MR SESELJA: How do they know? Again, they have caught themselves out by being cute. The minister is being cute on this and, in the end, he is showing contempt for the Assembly. He is showing complete contempt in his refusal to answer basic questions. He has been caught out by the fact that he has shown that they have done some internal budgets. They just will not share them with us. They will not share the internal budgets. They will not tell us what they are so that we can make our own judgements. Mr Assistant Speaker, I will not take my second 10 minutes now; we may well come back to this later.
MR RATTENBURY (Molonglo) (5.26): Obviously the Department of the Environment, Climate Change, Energy and Water is one close to my heart, as the work they do is work that I believe is so important to our future here in Canberra. They are a small department with a relatively small budget, and their main focus is to nut out the policy solutions for our natural environment, our energy future and our response to climate change.
Since the department was created, I know that they have been working hard to develop solutions. To be honest, I am expecting big things from them this year. We are expecting to see the government’s sustainable energy policy; greenhouse targets, an extended feed-in tariff; action plan 2 for weathering the change; a substantial piece of energy efficiency legislation that sets targets for retailers; a review of the Nature Conservation Act, at last; a review of think water, act water; and a review of the waste strategy. Many of these things are interlinked, and certainly all of them are important.

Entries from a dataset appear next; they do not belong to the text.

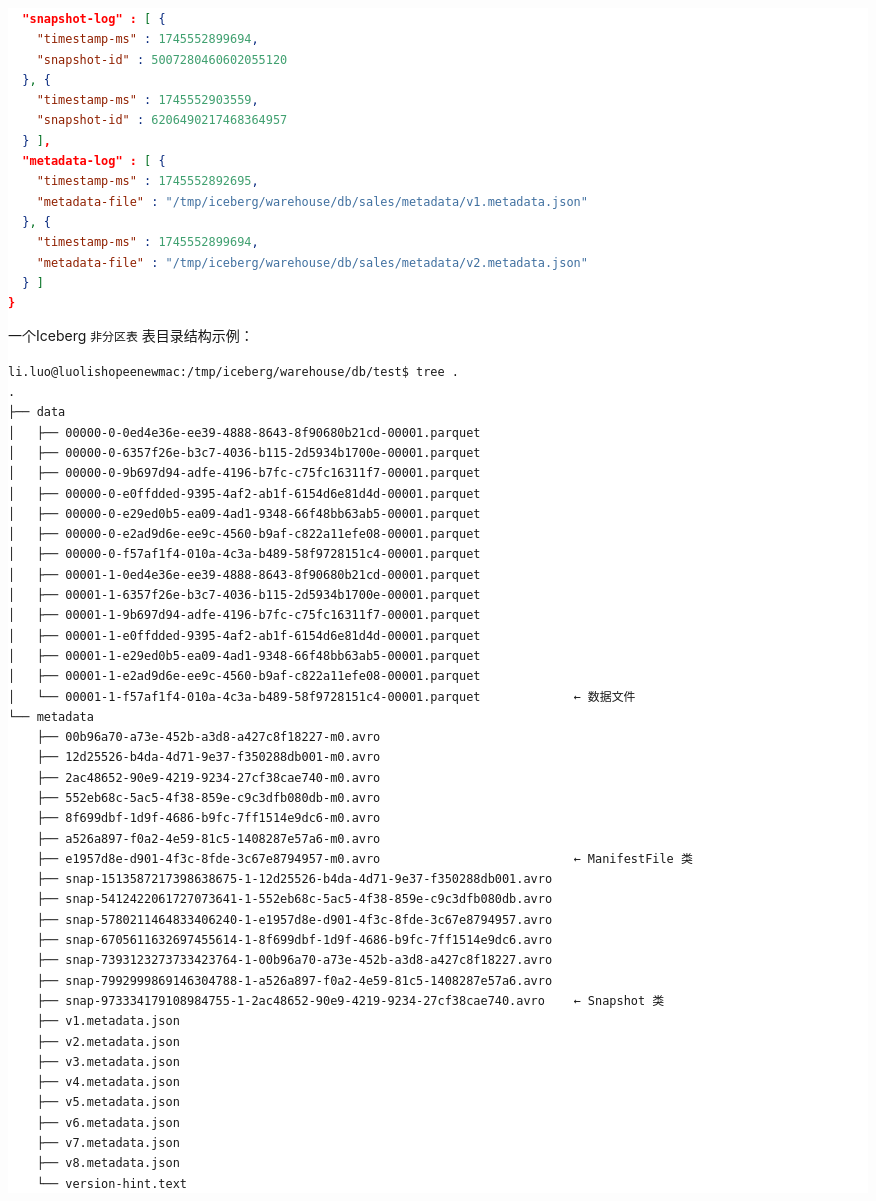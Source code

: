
 ```json
  "snapshot-log" : [ {
    "timestamp-ms" : 1745552899694,
    "snapshot-id" : 5007280460602055120
  }, {
    "timestamp-ms" : 1745552903559,
    "snapshot-id" : 6206490217468364957
  } ],
  "metadata-log" : [ {
    "timestamp-ms" : 1745552892695,
    "metadata-file" : "/tmp/iceberg/warehouse/db/sales/metadata/v1.metadata.json"
  }, {
    "timestamp-ms" : 1745552899694,
    "metadata-file" : "/tmp/iceberg/warehouse/db/sales/metadata/v2.metadata.json"
  } ]
}
```


一个Iceberg `非分区表` 表目录结构示例：
```
li.luo@luolishopeenewmac:/tmp/iceberg/warehouse/db/test$ tree .
.
├── data
│   ├── 00000-0-0ed4e36e-ee39-4888-8643-8f90680b21cd-00001.parquet
│   ├── 00000-0-6357f26e-b3c7-4036-b115-2d5934b1700e-00001.parquet
│   ├── 00000-0-9b697d94-adfe-4196-b7fc-c75fc16311f7-00001.parquet
│   ├── 00000-0-e0ffdded-9395-4af2-ab1f-6154d6e81d4d-00001.parquet
│   ├── 00000-0-e29ed0b5-ea09-4ad1-9348-66f48bb63ab5-00001.parquet
│   ├── 00000-0-e2ad9d6e-ee9c-4560-b9af-c822a11efe08-00001.parquet
│   ├── 00000-0-f57af1f4-010a-4c3a-b489-58f9728151c4-00001.parquet
│   ├── 00001-1-0ed4e36e-ee39-4888-8643-8f90680b21cd-00001.parquet
│   ├── 00001-1-6357f26e-b3c7-4036-b115-2d5934b1700e-00001.parquet
│   ├── 00001-1-9b697d94-adfe-4196-b7fc-c75fc16311f7-00001.parquet
│   ├── 00001-1-e0ffdded-9395-4af2-ab1f-6154d6e81d4d-00001.parquet
│   ├── 00001-1-e29ed0b5-ea09-4ad1-9348-66f48bb63ab5-00001.parquet
│   ├── 00001-1-e2ad9d6e-ee9c-4560-b9af-c822a11efe08-00001.parquet
│   └── 00001-1-f57af1f4-010a-4c3a-b489-58f9728151c4-00001.parquet             ← 数据文件
└── metadata
    ├── 00b96a70-a73e-452b-a3d8-a427c8f18227-m0.avro
    ├── 12d25526-b4da-4d71-9e37-f350288db001-m0.avro
    ├── 2ac48652-90e9-4219-9234-27cf38cae740-m0.avro
    ├── 552eb68c-5ac5-4f38-859e-c9c3dfb080db-m0.avro
    ├── 8f699dbf-1d9f-4686-b9fc-7ff1514e9dc6-m0.avro
    ├── a526a897-f0a2-4e59-81c5-1408287e57a6-m0.avro
    ├── e1957d8e-d901-4f3c-8fde-3c67e8794957-m0.avro                           ← ManifestFile 类
    ├── snap-1513587217398638675-1-12d25526-b4da-4d71-9e37-f350288db001.avro
    ├── snap-5412422061727073641-1-552eb68c-5ac5-4f38-859e-c9c3dfb080db.avro
    ├── snap-5780211464833406240-1-e1957d8e-d901-4f3c-8fde-3c67e8794957.avro
    ├── snap-6705611632697455614-1-8f699dbf-1d9f-4686-b9fc-7ff1514e9dc6.avro
    ├── snap-7393123273733423764-1-00b96a70-a73e-452b-a3d8-a427c8f18227.avro
    ├── snap-7992999869146304788-1-a526a897-f0a2-4e59-81c5-1408287e57a6.avro
    ├── snap-973334179108984755-1-2ac48652-90e9-4219-9234-27cf38cae740.avro    ← Snapshot 类
    ├── v1.metadata.json
    ├── v2.metadata.json
    ├── v3.metadata.json
    ├── v4.metadata.json
    ├── v5.metadata.json
    ├── v6.metadata.json
    ├── v7.metadata.json
    ├── v8.metadata.json
    └── version-hint.text
```
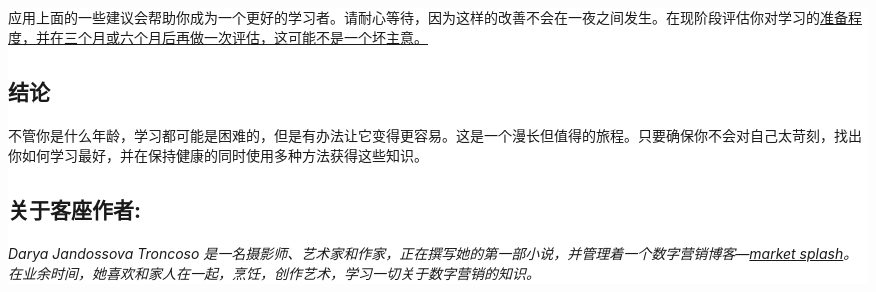 应用上面的一些建议会帮助你成为一个更好的学习者。请耐心等待，因为这样的改善不会在一夜之间发生。在现阶段评估你对学习的[准备程度，并在三个月或六个月后再做一次评估，这可能不是一个坏主意。](https://uwaterloo.ca/centre-for-teaching-excellence/teaching-resources/teaching-tips/tips-students/self-directed-learning/independent-studies-readiness-learn)

## 结论

不管你是什么年龄，学习都可能是困难的，但是有办法让它变得更容易。这是一个漫长但值得的旅程。只要确保你不会对自己太苛刻，找出你如何学习最好，并在保持健康的同时使用多种方法获得这些知识。

## 关于客座作者:

*Darya Jandossova Troncoso 是一名摄影师、艺术家和作家，正在撰写她的第一部小说，并管理着一个数字营销博客—[market splash](https://marketsplash.com/)。在业余时间，她喜欢和家人在一起，烹饪，创作艺术，学习一切关于数字营销的知识。*
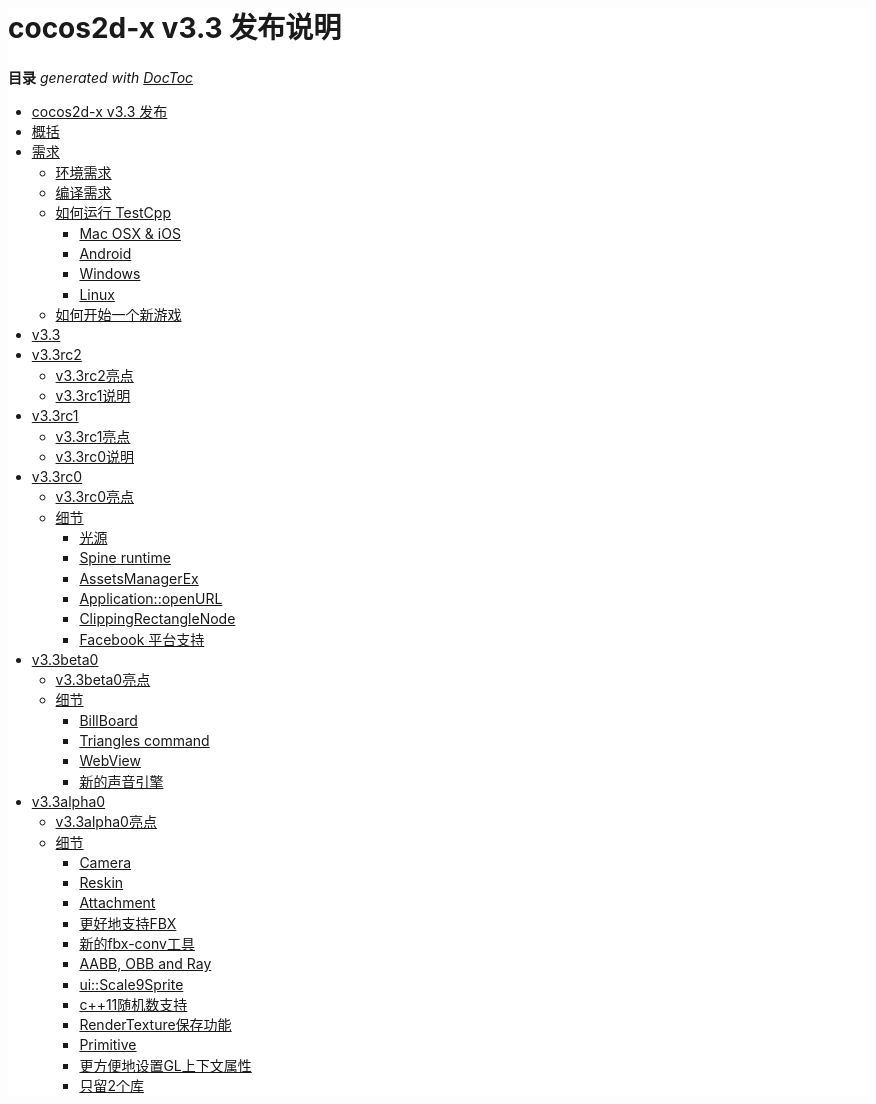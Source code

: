 

# cocos2d-x v3.3 发布说明 #

**目录**  *generated with [DocToc](http://doctoc.herokuapp.com/)*

- [cocos2d-x v3.3 发布](#)
- [概括](#)
- [需求](#)
	- [环境需求](#)
	- [编译需求](#)
	- [如何运行 TestCpp](#)
		- [Mac OSX & iOS](#)
		- [Android](#)
		- [Windows](#)
		- [Linux](#)
	- [如何开始一个新游戏](#)
- [v3.3](#)
- [v3.3rc2](#)
	- [v3.3rc2亮点](#)
	- [v3.3rc1说明](#)
- [v3.3rc1](#)
	- [v3.3rc1亮点](#)
	- [v3.3rc0说明](#)
- [v3.3rc0](#)
	- [v3.3rc0亮点](#)
	- [细节](#)
		- [光源](#)
		- [Spine runtime](#)
		- [AssetsManagerEx](#)
		- [Application::openURL](#)
		- [ClippingRectangleNode](#)
		- [Facebook 平台支持](#)
- [v3.3beta0](#)
	- [v3.3beta0亮点](#)
	- [细节](#)
		- [BillBoard](#)
		- [Triangles command](#)
		- [WebView](#)
		- [新的声音引擎](#)
- [v3.3alpha0](#)
	- [v3.3alpha0亮点](#)
	- [细节](#)
		- [Camera](#)
		- [Reskin](#)
		- [Attachment](#)
		- [更好地支持FBX](#)
		- [新的fbx-conv工具](#)
		- [AABB, OBB and Ray](#)
		- [ui::Scale9Sprite](#)
		- [c++11随机数支持](#)
		- [RenderTexture保存功能](#)
		- [Primitive](#)
		- [更方便地设置GL上下文属性](#)
		- [只留2个库](#)
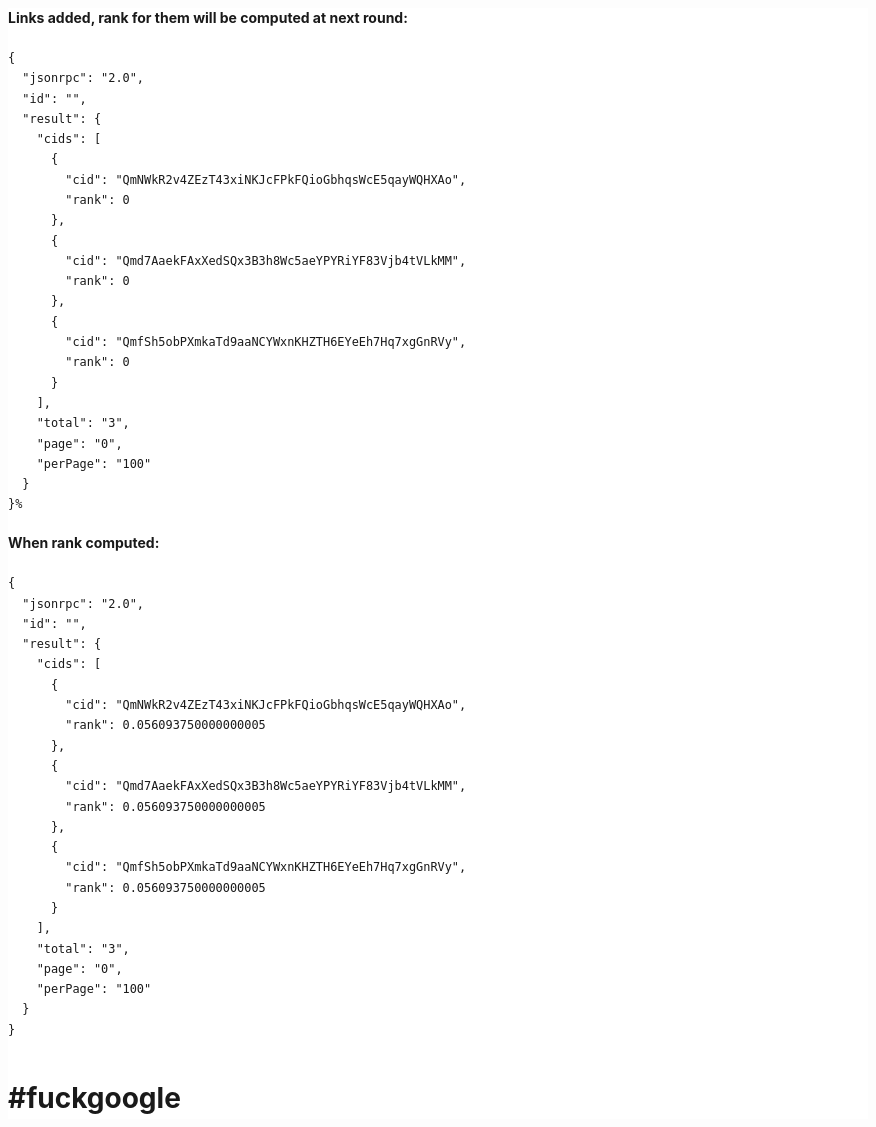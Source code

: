 #### Links added, rank for them will be computed at next round:
```
{
  "jsonrpc": "2.0",
  "id": "",
  "result": {
    "cids": [
      {
        "cid": "QmNWkR2v4ZEzT43xiNKJcFPkFQioGbhqsWcE5qayWQHXAo",
        "rank": 0
      },
      {
        "cid": "Qmd7AaekFAxXedSQx3B3h8Wc5aeYPYRiYF83Vjb4tVLkMM",
        "rank": 0
      },
      {
        "cid": "QmfSh5obPXmkaTd9aaNCYWxnKHZTH6EYeEh7Hq7xgGnRVy",
        "rank": 0
      }
    ],
    "total": "3",
    "page": "0",
    "perPage": "100"
  }
}%   
```

#### When rank computed:
```
{
  "jsonrpc": "2.0",
  "id": "",
  "result": {
    "cids": [
      {
        "cid": "QmNWkR2v4ZEzT43xiNKJcFPkFQioGbhqsWcE5qayWQHXAo",
        "rank": 0.056093750000000005
      },
      {
        "cid": "Qmd7AaekFAxXedSQx3B3h8Wc5aeYPYRiYF83Vjb4tVLkMM",
        "rank": 0.056093750000000005
      },
      {
        "cid": "QmfSh5obPXmkaTd9aaNCYWxnKHZTH6EYeEh7Hq7xgGnRVy",
        "rank": 0.056093750000000005
      }
    ],
    "total": "3",
    "page": "0",
    "perPage": "100"
  }
}   
```

# #fuckgoogle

As I flagged in my speech on this a few weeks back when the budget was first tabled, the department has struggled to meet its anticipated outcomes this year. Progress on the energy policy has been slow, and the department’s policy branch failed to deliver 50 per cent of its strategic objectives in the 2009-10 financial year. There is no doubt that the extra funding for departmental staff is welcome. That new funding only translates into three new staff positions on climate change initiatives and one on water, and I suspect the department has just as much if not more work to get through this year. Against a backdrop of a tight budget with little new spending, it is at least good to be moving in the right direction.
The three extra climate change staff will be allocated to implementing national energy policies, ACT energy efficiency initiatives—which is presumably the retailer legislation—and one person will be working on the government’s carbon neutrality ambition, which will be framed around a short-term 2020 target and the road map to 2060.